Also, is Find... actually *kernel* code?


Not sure what you mean by "Find", but if you're referring to the *.c matching stuff, then yes.

As for case sensitivity, windows actually *is* case sensitive I just discovered looking at the docs for those functions, it just "hides" it for most uses, which has amusing consequences such as creating files a user can't access with the normal tools.


Yes.

I too happen to think that behavior is broken, though the alternative is not much better. Mixing case-sensitivity

Furthermore, a case-insensitive file system requires workarounds from users. Case denotes differences between things in real life.

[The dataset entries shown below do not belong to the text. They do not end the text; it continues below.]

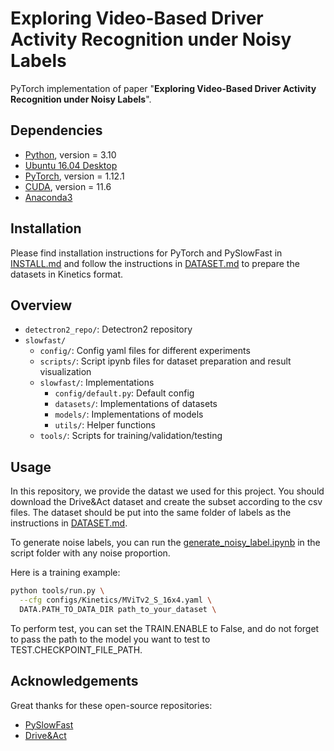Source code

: <!-- ## Updates

- [2021.09.17] Code for flying guide dog prototype and the Pedestrian and Vehicle Traffic Lights (PVTL) dataset are released. -->

# Exploring Video-Based Driver Activity Recognition under Noisy Labels

PyTorch implementation of paper "**Exploring Video-Based Driver Activity Recognition under Noisy Labels**".


## Dependencies

- [Python](https://python.org/), version = 3.10
- [Ubuntu 16.04 Desktop](https://ubuntu.com/download)
- [PyTorch](https://PyTorch.org/), version = 1.12.1
- [CUDA](https://developer.nvidia.com/cuda-downloads), version = 11.6
- [Anaconda3](https://www.anaconda.com/)

## Installation

Please find installation instructions for PyTorch and PySlowFast in [INSTALL.md](INSTALL.md) and follow the instructions in [DATASET.md](slowfast/datasets/DATASET.md) to prepare the datasets in Kinetics format.

## Overview

- `detectron2_repo/`: Detectron2 repository
- `slowfast/`
    - `config/`: Config yaml files for different experiments
    - `scripts/`: Script ipynb files for dataset preparation and result visualization
    - `slowfast/`: Implementations
        - `config/default.py`: Default config
        - `datasets/`: Implementations of datasets
        - `models/`: Implementations of models
        - `utils/`: Helper functions
  - `tools/`: Scripts for training/validation/testing

## Usage

In this repository, we provide the datast we used for this project. You should download the Drive&Act dataset and create the subset according to the csv files. The dataset should be put into the same folder of labels as the instructions in [DATASET.md](slowfast/datasets/DATASET.md).

To generate noise labels, you can run the [generate_noisy_label.ipynb](slowfast/script/generate_noisy_label.ipynb) in the script folder with any noise proportion.


Here is a training example: 
```bash
python tools/run.py \
  --cfg configs/Kinetics/MViTv2_S_16x4.yaml \
  DATA.PATH_TO_DATA_DIR path_to_your_dataset \
```

To perform test, you can set the TRAIN.ENABLE to False, and do not forget to pass the path to the model you want to test to TEST.CHECKPOINT_FILE_PATH.


## Acknowledgements

Great thanks for these open-source repositories: 

- [PySlowFast](https://github.com/facebookresearch/SlowFast)
- [Drive&Act](https://driveandact.com/)

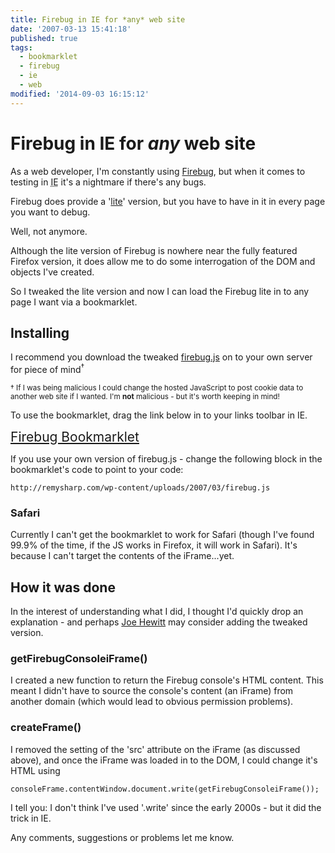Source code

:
 ```yaml
---
title: Firebug in IE for *any* web site
date: '2007-03-13 15:41:18'
published: true
tags:
  - bookmarklet
  - firebug
  - ie
  - web
modified: '2014-09-03 16:15:12'
---
```

# Firebug in IE for *any* web site

As a web developer, I'm constantly using [Firebug](http://getfirebug.com), but when it comes to testing in <abbr title="Internet Explorer">IE</abbr> it's a nightmare if there's any bugs.

Firebug does provide a '[lite](http://getfirebug.com/lite.html)' version, but you have to have in it in every page you want to debug.

Well, not anymore.


<!--more-->

Although the lite version of Firebug is nowhere near the fully featured Firefox version, it does allow me to do some interrogation of the DOM and objects I've created.

So I tweaked the lite version and now I can load the Firebug lite in to any page I want via a bookmarklet.

## Installing

I recommend you download the tweaked [firebug.js](http://remysharp.com/wp-content/uploads/2007/03/firebug.js) on to your own server for piece of mind<sup>&dagger;</sup>

<small>&dagger; If I was being malicious I could change the hosted JavaScript to post cookie data to another web site if I wanted.  I'm **not** malicious - but it's worth keeping in mind!</small>

To use the bookmarklet, drag the link below in to your links toolbar in IE.

<a href="javascript:var h=document.getElementsByTagName('html');h[0].setAttribute('debug', 'true');if (!document.getElementById('_fb')) { var q=document.createElement('script');q.setAttribute('id', '_fb');q.setAttribute('src', 'http://remysharp.com/wp-content/uploads/2007/03/firebug.js');document.getElementsByTagName('body')[0].appendChild(q);void(q);}else{void(window.console.open());}" style="font-size: 150%;">Firebug Bookmarklet</a>

If you use your own version of firebug.js - change the following block in the bookmarklet's code to point to your code:

`http://remysharp.com/wp-content/uploads/2007/03/firebug.js`

### Safari

Currently I can't get the bookmarklet to work for Safari (though I've found 99.9% of the time, if the JS works in Firefox, it will work in Safari).  It's because I can't target the contents of the iFrame...yet.

## How it was done

In the interest of understanding what I did, I thought I'd quickly drop an explanation - and perhaps [Joe Hewitt](http://joehewitt.com/about.php) may consider adding the tweaked version.

### getFirebugConsoleiFrame() 

I created a new function to return the Firebug console's HTML content.  This meant I didn't have to source the console's content (an iFrame) from another domain (which would lead to obvious permission problems).

### createFrame()

I removed the setting of the 'src' attribute on the iFrame (as discussed above), and once the iFrame was loaded in to the DOM, I could change it's HTML using

`consoleFrame.contentWindow.document.write(getFirebugConsoleiFrame());`

I tell you: I don't think I've used '.write' since the early 2000s - but it did the trick in IE.

Any comments, suggestions or problems let me know.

Occasionally, but rarely. Mostly it just involves a typo, and whether your word is at the beginning of a sentence. Requiring the user to manage different cases means that the memory and typing burden is higher, for no convincing use case I've heard.

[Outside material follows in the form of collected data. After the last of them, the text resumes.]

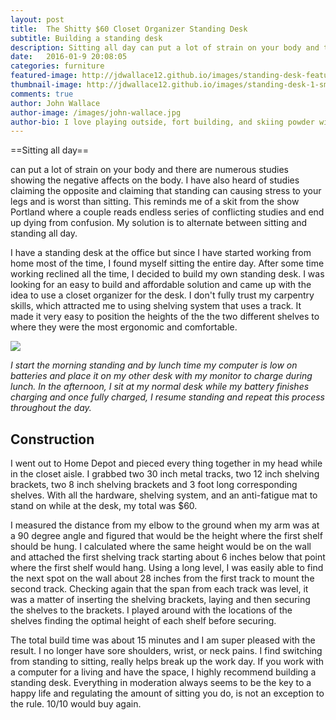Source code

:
 ```yaml
---
layout: post
title:  The Shitty $60 Closet Organizer Standing Desk
subtitle: Building a standing desk
description: Sitting all day can put a lot of strain on your body and there are numerous studies showing the negative affects on the body.  I have also heard of studies claiming the opposite and claiming that standing can causing stress to your legs and is worst than sitting. 
date:   2016-01-9 20:08:05
categories: furniture
featured-image: http://jdwallace12.github.io/images/standing-desk-featured.jpg
thumbnail-image: http://jdwallace12.github.io/images/standing-desk-1-small.jpg
comments: true
author: John Wallace
author-image: /images/john-wallace.jpg
author-bio: I love playing outside, fort building, and skiing powder with my wife and dog.  Currently a front end devloper at AppNeta.
---
```

==Sitting all day==

can put a lot of strain on your body and there are numerous studies showing the negative affects on the body.  I have also heard of studies claiming the opposite and claiming that standing can causing stress to your legs and is worst than sitting.  This reminds me of  a skit from the show Portland where a couple reads endless series of conflicting studies and end up dying from confusion.  My solution is to alternate between sitting and standing all day. 

I have a standing desk at the office but since I have started working from home most of the time, I found myself sitting the entire day.  After some time working reclined all the time, I decided to build my own standing desk.  I was looking for an easy to build and affordable solution and came up with the idea to use a closet organizer for the desk.  I don't fully trust my carpentry skills,  which attracted me to using shelving system that uses a track.  It made it very easy to position the heights of the the two different shelves to where they were the most ergonomic and comfortable. 

<img src="http://jdwallace12.github.io/images/standing-desk-2.jpg">
 
 *I start the morning standing and by lunch time my computer is low on batteries and place it on my other desk with my monitor to charge during lunch.  In the afternoon, I sit at my normal desk while my battery finishes charging and once fully charged, I resume standing and repeat this process throughout the day.*

<h2>Construction</h2>
I went out to Home Depot and pieced every thing together in my head while in the closet aisle.  I grabbed two 30 inch metal tracks, two 12 inch shelving brackets, two 8 inch shelving brackets and 3 foot long corresponding shelves.  With all the hardware, shelving system, and an anti-fatigue mat to stand on while at the desk, my total was $60.

I measured the distance from my elbow to the ground when my arm was at a 90 degree angle and figured that would be the height where the first shelf should be hung.  I calculated where the same height would be on the wall and attached the first shelving track starting about 6 inches below that point where the first shelf would hang.  Using a long level, I was easily able to find the next spot on the wall about 28 inches from the first track to mount the second track.  Checking again that the span from each track was level, it was a matter of inserting the shelving brackets, laying and then securing the shelves to the brackets.  I played  around with the locations of the shelves finding the optimal height of each shelf before securing.

The total build time was about 15 minutes and I am super pleased with the result.  I no longer have sore shoulders, wrist, or neck pains.  I find switching from standing to sitting, really helps break up the work day.  If you work with a computer for a living and have the space, I highly recommend building a standing desk.  Everything in moderation always seems to be the key to a happy life and regulating the amount of sitting you do, is not an exception to the rule.  10/10 would buy again.   

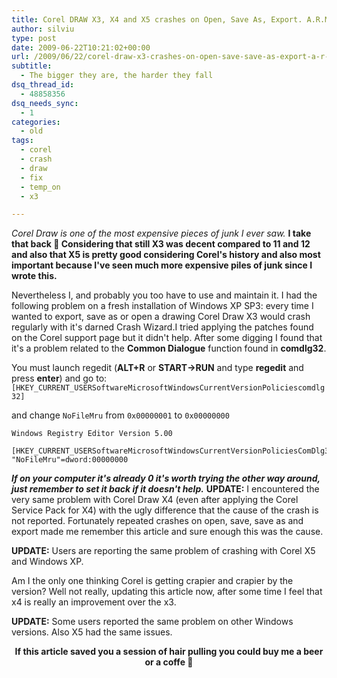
 ```yaml
---
title: Corel DRAW X3, X4 and X5 crashes on Open, Save As, Export. A.R.M. error.
author: silviu
type: post
date: 2009-06-22T10:21:02+00:00
url: /2009/06/22/corel-draw-x3-crashes-on-open-save-save-as-export-a-r-m/
subtitle:
  - The bigger they are, the harder they fall
dsq_thread_id:
  - 48858356
dsq_needs_sync:
  - 1
categories:
  - old
tags:
  - corel
  - crash
  - draw
  - fix
  - temp_on
  - x3

---
```

_Corel Draw is one of the most expensive pieces of junk I ever saw._ **I take that back 🙂 Considering that still X3 was decent compared to 11 and 12 and also that X5 is pretty good considering Corel's history and also most important because I've seen much more expensive piles of junk since I wrote this.**

 Nevertheless I, and probably you too have to use and maintain it. I had the following problem on a fresh installation of Windows XP SP3: every time I wanted to export, save as or open a drawing Corel Draw X3 would crash regularly with it's darned Crash Wizard.I tried applying the patches found on the Corel support page but it didn't help. After some digging I found that it's a problem related to the **Common Dialogue** function found in **comdlg32**.

You must launch regedit (**ALT+R** or **START->RUN** and type **regedit** and press **enter**) and go to:
`[HKEY_CURRENT_USERSoftwareMicrosoftWindowsCurrentVersionPoliciescomdlg32]`

and change `NoFileMru` from `0x00000001` to `0x00000000`

```
Windows Registry Editor Version 5.00

[HKEY_CURRENT_USERSoftwareMicrosoftWindowsCurrentVersionPoliciesComDlg32]
"NoFileMru"=dword:00000000

```

**_If on your computer it's already 0 it's worth trying the other way around, just remember to set it back if it doesn't help._**
**UPDATE:** I encountered the very same problem with Corel Draw X4 (even after applying the Corel Service Pack for X4) with the ugly difference that the cause of the crash is not reported. Fortunately repeated crashes on open, save, save as and export made me remember this article and sure enough this was the cause.

**UPDATE:** Users are reporting the same problem of crashing with Corel X5 and Windows XP.

Am I the only one thinking Corel is getting crapier and crapier by the version? Well not really, updating this article now, after some time I feel that x4 is really an improvement over the x3.

**UPDATE:** Some users reported the same problem on other Windows versions. Also X5 had the same issues.

<p style="text-align: center">
  <strong>If this article saved you a session of hair pulling you could buy me a beer or a coffe 🙂</strong>
</p>

[<img decoding="async" src="https://www.paypal.com/en_US/i/btn/btn_donate_LG.gif" alt="" />][1]



 [1]: https://www.paypal.com/cgi-bin/webscr?cmd=_donations&business=NM3TEVVVV7D52&lc=RO&item_name=sgvulcan%2ecom&item_number=corel&currency_code=USD&bn=PP%2dDonationsBF%3abtn_donate_LG%2egif%3aNonHosted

As just one real killer case, I'll point out RFC 2616 (HTTP 1.1) which states:

The IETF wrote:3.2.3 URI Comparison


When comparing two URIs to decide if they match or not, a client
SHOULD use a case-sensitive octet-by-octet comparison of the entire
URIs, with these exceptions:

- A port that is empty or not given is equivalent to the default
port for that URI-reference;

- Comparisons of host names MUST be case-insensitive;

- Comparisons of scheme names MUST be case-insensitive;

- An empty abs_path is equivalent to an abs_path of "/".



(1) Yes, I think that's dumb and wrong
(2) You could still implement a case-sensitive view of the file system when serving it over HTTP and hence match the RFC, though it won't help you here:

So, on your case-insensitive file system, how do you plan to mirror a website?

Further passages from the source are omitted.